NETHERLANDS - The €3.6bn Pensioenfonds Horeca & Catering, the industry-wide pension fund for the Dutch catering and hospitality industry, has appointed F&C for interest-rate hedging.
The scheme said it wanted to hedge further the sensitivity of its funding ratio for interest-rate developments and to review its implementation.
The mandate involves a 75% strategic hedge of interest-rate risk through bonds and derivatives, monitoring counterparties and collateral management.
Under the mandate, F&C will manage more than €700m ($962m) in a diversified fixed-income portfolio of long-term, AAA-rated government bonds, issued by financially stable countries in the European Union.
This reflects the fund's desire to invest in government paper issued by countries with high-level solvency, which also qualifies as collateral for its derivatives portfolio.
Ernst Hagen, head of asset management for the pension scheme, said: "This move has supported Horeca to further improve its risk management.

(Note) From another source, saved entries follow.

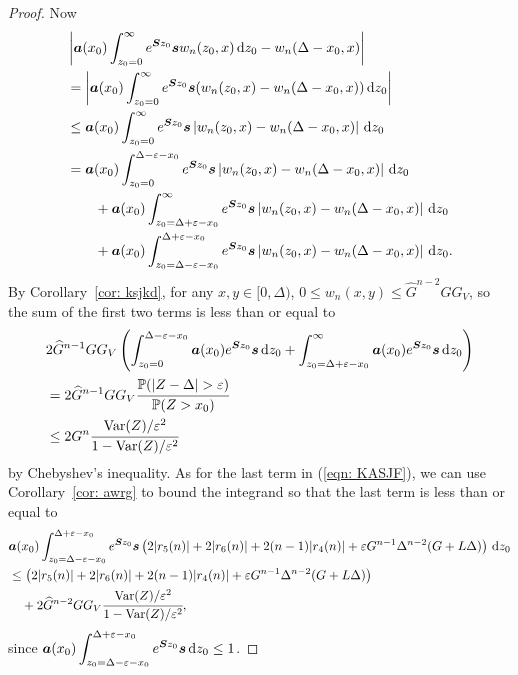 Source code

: \begin{proof}
	Now
	\begin{align}
		\nonumber&\left|\boldsymbol a (x_0) \int_{z_0=0}^\infty e^{\boldsymbol Sz_0}\boldsymbol sw_n(z_0,x)\, \mathrm{d} z_0 - w_n(\Delta - x_0,x) \right|
		\\\nonumber&= \left|\boldsymbol a (x_0) \int_{z_0=0}^\infty e^{\boldsymbol Sz_0}\boldsymbol s(w_n(z_0,x) - w_n(\Delta - x_0,x)) \, \mathrm{d} z_0\right|
		\\\nonumber&\leq \boldsymbol a (x_0) \int_{z_0=0}^\infty e^{\boldsymbol Sz_0}\boldsymbol s  \left|w_n(z_0,x) - w_n(\Delta - x_0,x)\right| \, \mathrm{d} z_0
		\\\nonumber&= \boldsymbol a (x_0) \int_{z_0=0}^{\Delta-\varepsilon-x_0} e^{\boldsymbol Sz_0}\boldsymbol s  \left|w_n(z_0,x) - w_n(\Delta - x_0,x)\right| \, \mathrm{d} z_0
		\\\nonumber&\qquad{}+\boldsymbol a (x_0) \int_{z_0=\Delta+\varepsilon-x_0}^\infty e^{\boldsymbol Sz_0}\boldsymbol s  \left|w_n(z_0,x) - w_n(\Delta - x_0,x)\right| \, \mathrm{d} z_0
		\\\label{eqn: KASJF}&\qquad{}+\boldsymbol a (x_0) \int_{z_0=\Delta-\varepsilon-x_0}^{\Delta+\varepsilon-x_0} e^{\boldsymbol Sz_0}\boldsymbol s  \left|w_n(z_0,x) - w_n(\Delta - x_0,x)\right| \, \mathrm{d} z_0.
		\end{align}
		By Corollary~\ref{cor: ksjkd}, for any \(x,y\in [0,\Delta)\), \(0\leq w_n(x,y)\leq \widehat G^{n-2}GG_V\), so the sum of the first two terms is less than or equal to 
		\begin{align}
		&2\widehat G^{n-1}GG_V\left(\int_{z_0=0}^{\Delta-\varepsilon-x_0}\bs a(x_0)e^{\bs S z_0} \bs s \wrt z_0+\int_{z_0=\Delta+\varepsilon-x_0}^\infty \bs a(x_0)e^{\bs S z_0} \bs s \wrt z_0\right)
		\\\nonumber &= 2\widehat G^{n-1}GG_V \cfrac{\mathbb P(|Z-\Delta|> \varepsilon)}{\mathbb P(Z> x_0)}
		\\&\leq 2G^n\cfrac{\var(Z)/\varepsilon^2}{1-\var(Z)/\varepsilon^2}
		\end{align}
		by Chebyshev's inequality. As for the last term in (\ref{eqn: KASJF}), we can use Corollary~\ref{cor: awrg} to bound the integrand so that the last term is less than or equal to 
		\begin{align}
		\nonumber&\boldsymbol a (x_0) \int_{z_0=\Delta-\varepsilon-x_0}^{\Delta+\varepsilon-x_0} e^{\boldsymbol Sz_0}\boldsymbol s \left( 2|r_5(n)| + 2|r_6(n)| + 2(n-1)|r_4(n)| + \varepsilon G^{n-1}\Delta^{n-2}(G+L\Delta) \right) \, \mathrm{d} z_0
		\\\nonumber&\leq  \left( 2|r_5(n)| + 2|r_6(n)| + 2(n-1)|r_4(n)| + \varepsilon G^{n-1}\Delta^{n-2}(G+L\Delta) \right)
		\\&\quad{}+2\widehat G^{n-2}GG_V\cfrac{\mathrm{Var}(Z)/\varepsilon^2}{1-\mathrm{Var}(Z)/\varepsilon^2} ,
	\end{align}
	since \(\displaystyle \boldsymbol a (x_0) \int_{z_0=\Delta-\varepsilon-x_0}^{\Delta+\varepsilon-x_0} e^{\boldsymbol Sz_0}\boldsymbol s\, \mathrm{d} z_0\leq 1\). 
\end{proof}

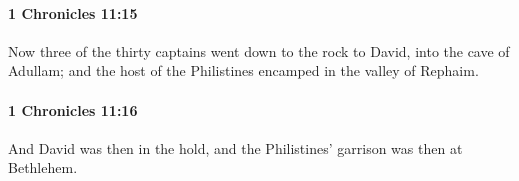 		\paragraph{1 Chronicles 11:15} %
			\label{1CHRONICLES-11-15}

			Now three of the thirty captains went down to the rock to David, into the cave of Adullam; and the host of the Philistines encamped in the valley of Rephaim.


		\paragraph{1 Chronicles 11:16} %
			\label{1CHRONICLES-11-16}

			And David was then in the hold, and the Philistines’ garrison was then at Bethlehem.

"[It does so] strategically, as the mix of long-term euro government bonds and interest-rate derivatives hedges interest-rate risk in a logical and accountable manner; tactically, as the duration structure more closely matches our liabilities; and operationally, as decision-making remains with Horeca, and collateral is managed on a daily basis.
"F&C has proved to be the perfect partner to help achieve all this."
Ben Kramer, F&C Netherlands executive director, said: "Today more than ever before pension funds' actual interest-rate policies and their impact on funding ratios are at centre stage, and an experienced professional can help funds stay in control.
"We are delighted with the confidence Horeca puts in the expertise of F&C, which has implemented more than €107bn in structured overlay solutions to date."